B.C.’s appeal court has upheld a ruling that gave a couple convicted of planting explosive devices on the grounds of the legislature their freedom in 2016.
In a unanimous ruling, the appeal court sided with a B.C. Supreme Court judge who stayed proceedings in the terrorism trial of John Nuttall and Amanda Korody on the grounds that the police investigation was a “travesty of justice.”
While the 141-page judgment faults Justice Catherine Bruce’s findings in a number of areas, the appeal court found that the RCMP may have been right to launch an undercover operation against the Surrey, B.C., couple — but they went “far beyond investigating a crime.”

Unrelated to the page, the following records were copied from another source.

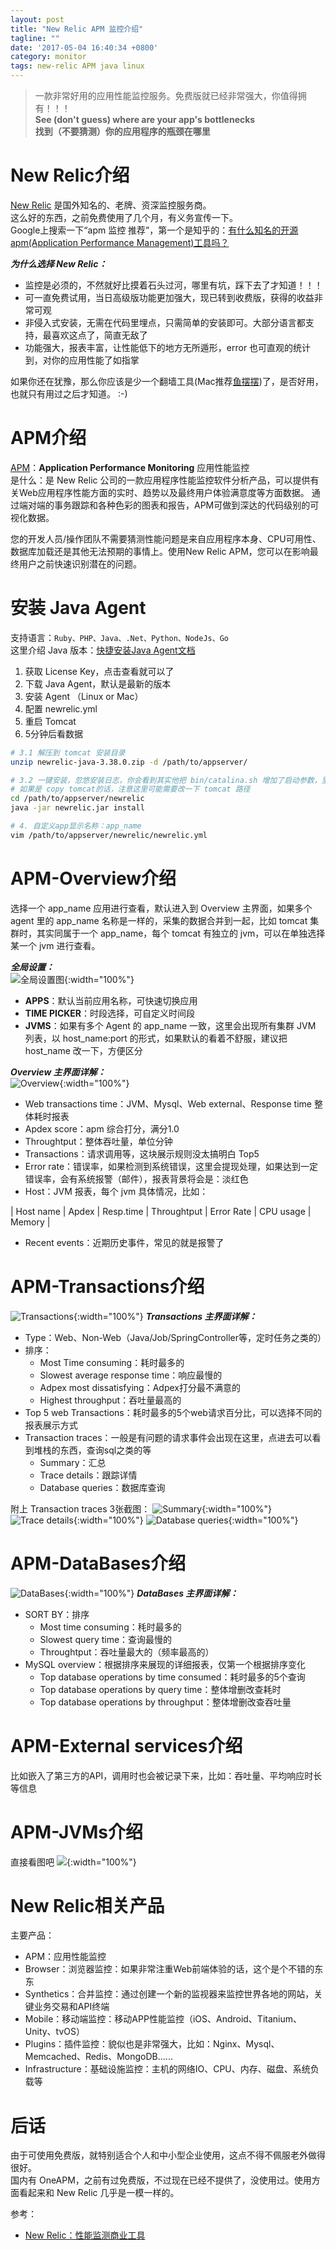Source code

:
 ```yaml
---
layout: post
title: "New Relic APM 监控介绍"
tagline: ""
date: '2017-05-04 16:40:34 +0800'
category: monitor
tags: new-relic APM java linux
---
```

> 一款非常好用的应用性能监控服务。免费版就已经非常强大，你值得拥有！！！    
> **See (don't guess) where are your app's bottlenecks**  
> **找到（不要猜测）你的应用程序的瓶颈在哪里**

# New Relic介绍
[New Relic](https://newrelic.com/) 是国外知名的、老牌、资深监控服务商。  
这么好的东西，之前免费使用了几个月，有义务宣传一下。  
Google上搜索一下“apm 监控 推荐”，第一个是知乎的：[有什么知名的开源apm(Application Performance Management)工具吗？](https://www.zhihu.com/question/27994350)

***为什么选择 New Relic：***  
- 监控是必须的，不然就好比摸着石头过河，哪里有坑，踩下去了才知道！！！
- 可一直免费试用，当日高级版功能更加强大，现已转到收费版，获得的收益非常可观
- 非侵入式安装，无需在代码里埋点，只需简单的安装即可。大部分语言都支持，最喜欢这点了，简直无敌了
- 功能强大，报表丰富，让性能低下的地方无所遁形，error 也可直观的统计到，对你的应用性能了如指掌

如果你还在犹豫，那么你应该是少一个翻墙工具(Mac推荐[鱼摆摆](https://ybb1024.com/))了，是否好用，也就只有用过之后才知道。 :-)

# APM介绍
[APM](https://docs.newrelic.com/docs/apm/new-relic-apm/getting-started/introduction-new-relic-apm)：**Application Performance Monitoring**  应用性能监控    
是什么：是 New Relic 公司的一款应用程序性能监控软件分析产品，可以提供有关Web应用程序性能方面的实时、趋势以及最终用户体验满意度等方面数据。 通过端对端的事务跟踪和各种色彩的图表和报告，APM可做到深达的代码级别的可视化数据。

您的开发人员/操作团队不需要猜测性能问题是来自应用程序本身、CPU可用性、数据库加载还是其他无法预期的事情上。使用New Relic APM，您可以在影响最终用户之前快速识别潜在的问题。


# 安装 Java Agent
支持语言：`Ruby、PHP、Java、.Net、Python、NodeJs、Go`    
这里介绍 Java 版本：[快捷安装Java Agent文档](https://rpm.newrelic.com/accounts/1488405/applications/setup)   
1. 获取 License Key，点击查看就可以了
2. 下载 Java Agent，默认是最新的版本
3. 安装 Agent （Linux or Mac）   
4. 配置 newrelic.yml
5. 重启 Tomcat
6. 5分钟后看数据

```bash
# 3.1 解压到 tomcat 安装目录
unzip newrelic-java-3.38.0.zip -d /path/to/appserver/

# 3.2 一键安装，忽悠安装日志，你会看到其实他把 bin/catalina.sh 增加了启动参数，里面搜索 newrelic 就能找到了
# 如果是 copy tomcat的话，注意这里可能需要改一下 tomcat 路径
cd /path/to/appserver/newrelic
java -jar newrelic.jar install

# 4. 自定义app显示名称：app_name
vim /path/to/appserver/newrelic/newrelic.yml
```

# APM-Overview介绍
选择一个 app_name 应用进行查看，默认进入到 Overview 主界面，如果多个 agent 里的 app_name 名称是一样的，采集的数据合并到一起，比如 tomcat 集群时，其实同属于一个 app_name，每个 tomcat 有独立的 jvm，可以在单独选择某一个 jvm 进行查看。

***全局设置：***  
![全局设置图](http://on6gnkbff.bkt.clouddn.com/20170504122404_new-relic-apm-globle-settings.png){:width="100%"}
- **APPS**：默认当前应用名称，可快速切换应用
- **TIME PICKER**：时段选择，可自定义时间段
- **JVMS**：如果有多个 Agent 的 app_name 一致，这里会出现所有集群 JVM 列表，以 host_name:port 的形式，如果默认的看着不舒服，建议把 host_name 改一下，方便区分

***Overview 主界面详解：***  
![Overview](http://on6gnkbff.bkt.clouddn.com/20170503063912_new-relic-apm-summary.png){:width="100%"}
- Web transactions time：JVM、Mysql、Web external、Response time 整体耗时报表
- Apdex score：apm 综合打分，满分1.0
- Throughtput：整体吞吐量，单位分钟
- Transactions：请求调用等，这块展示规则没太搞明白 Top5
- Error rate：错误率，如果检测到系统错误，这里会提现处理，如果达到一定错误率，会有系统报警（邮件），报表背景将会是：淡红色
- Host：JVM 报表，每个 jvm 具体情况，比如：  

| Host name | Apdex | Resp.time | Throughtput | Error Rate | CPU usage | Memory |

- Recent events：近期历史事件，常见的就是报警了

# APM-Transactions介绍
![Transactions](http://on6gnkbff.bkt.clouddn.com/20170503063913_new-relic-apm-transactions.png){:width="100%"}
***Transactions 主界面详解：***   
- Type：Web、Non-Web（Java/Job/SpringController等，定时任务之类的）
- 排序：
    - Most Time consuming：耗时最多的
    - Slowest average response time：响应最慢的
    - Adpex most dissatisfying：Adpex打分最不满意的
    - Highest throughput：吞吐量最高的
- Top 5 web Transactions：耗时最多的5个web请求百分比，可以选择不同的报表展示方式
- Transaction traces：一般是有问题的请求事件会出现在这里，点进去可以看到堆栈的东西，查询sql之类的等
    - Summary：汇总
    - Trace details：跟踪详情
    - Database queries：数据库查询

附上 Transaction traces 3张截图：
![Summary](http://on6gnkbff.bkt.clouddn.com/20170504153559_apm-transaction-traces-summary.png){:width="100%"}
![Trace details](http://on6gnkbff.bkt.clouddn.com/20170504153558_apm-transaction-traces-details.png){:width="100%"}
![Database queries](http://on6gnkbff.bkt.clouddn.com/20170504153556_apm-transaction-traces-db-queries.png){:width="100%"}

# APM-DataBases介绍
![DataBases](http://on6gnkbff.bkt.clouddn.com/20170503063911_new-relic-apm-databases.png){:width="100%"}
***DataBases 主界面详解：***
- SORT BY：排序
    - Most time consuming：秏时最多的
    - Slowest query time：查询最慢的
    - Throughtput：吞吐量最大的（频率最高的）
- MySQL overview：根据排序来展现的详细报表，仅第一个根据排序变化
    - Top database operations by time consumed：耗时最多的5个查询
    - Top database operations by query time：整体增删改查耗时
    - Top database operations by throughput：整体增删改查吞吐量

# APM-External services介绍
比如嵌入了第三方的API，调用时也会被记录下来，比如：吞吐量、平均响应时长等信息

# APM-JVMs介绍
直接看图吧
![](http://on6gnkbff.bkt.clouddn.com/20170504160439_new-relic-apm-jvms.png){:width="100%"}

# New Relic相关产品
主要产品：  
- APM：应用性能监控
- Browser：浏览器监控：如果非常注重Web前端体验的话，这个是个不错的东东
- Synthetics：合并监控：通过创建一个新的监视器来监控世界各地的网站，关键业务交易和API终端
- Mobile：移动端监控：移动APP性能监控（iOS、Android、Titanium、Unity、tvOS）
- Plugins：插件监控：貌似也是非常强大，比如：Nginx、Mysql、Memcached、Redis、MongoDB......
- Infrastructure：基础设施监控：主机的网络IO、CPU、内存、磁盘、系统负载等

# 后话
由于可使用免费版，就特别适合个人和中小型企业使用，这点不得不佩服老外做得很好。   
国内有 OneAPM，之前有过免费版，不过现在已经不提供了，没使用过。使用方面看起来和 New Relic 几乎是一模一样的。

参考：
- [New Relic：性能监测商业工具](http://hao.jobbole.com/new-relic/)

“They pushed and pushed and pushed the two defendants to come up with a workable plan,” read the ruling, written by Justice Elizabeth Bennett.
“The police did everything necessary to facilitate the plan.”
A jury convicted Nuttall, 44, and Korody, 35, of terrorism-related offences in 2015, but Bruce stayed proceedings on the grounds that police had entrapped the pair in an investigation that amounted to an abuse of process.
The pair had been accused of plotting to plant pressure cooker bombs on the grounds of the provincial legislature in Victoria with the aim of murdering tourists during Canada Day festivities in 2013.
The pair remain on bail in relation to the peace bond proceedings.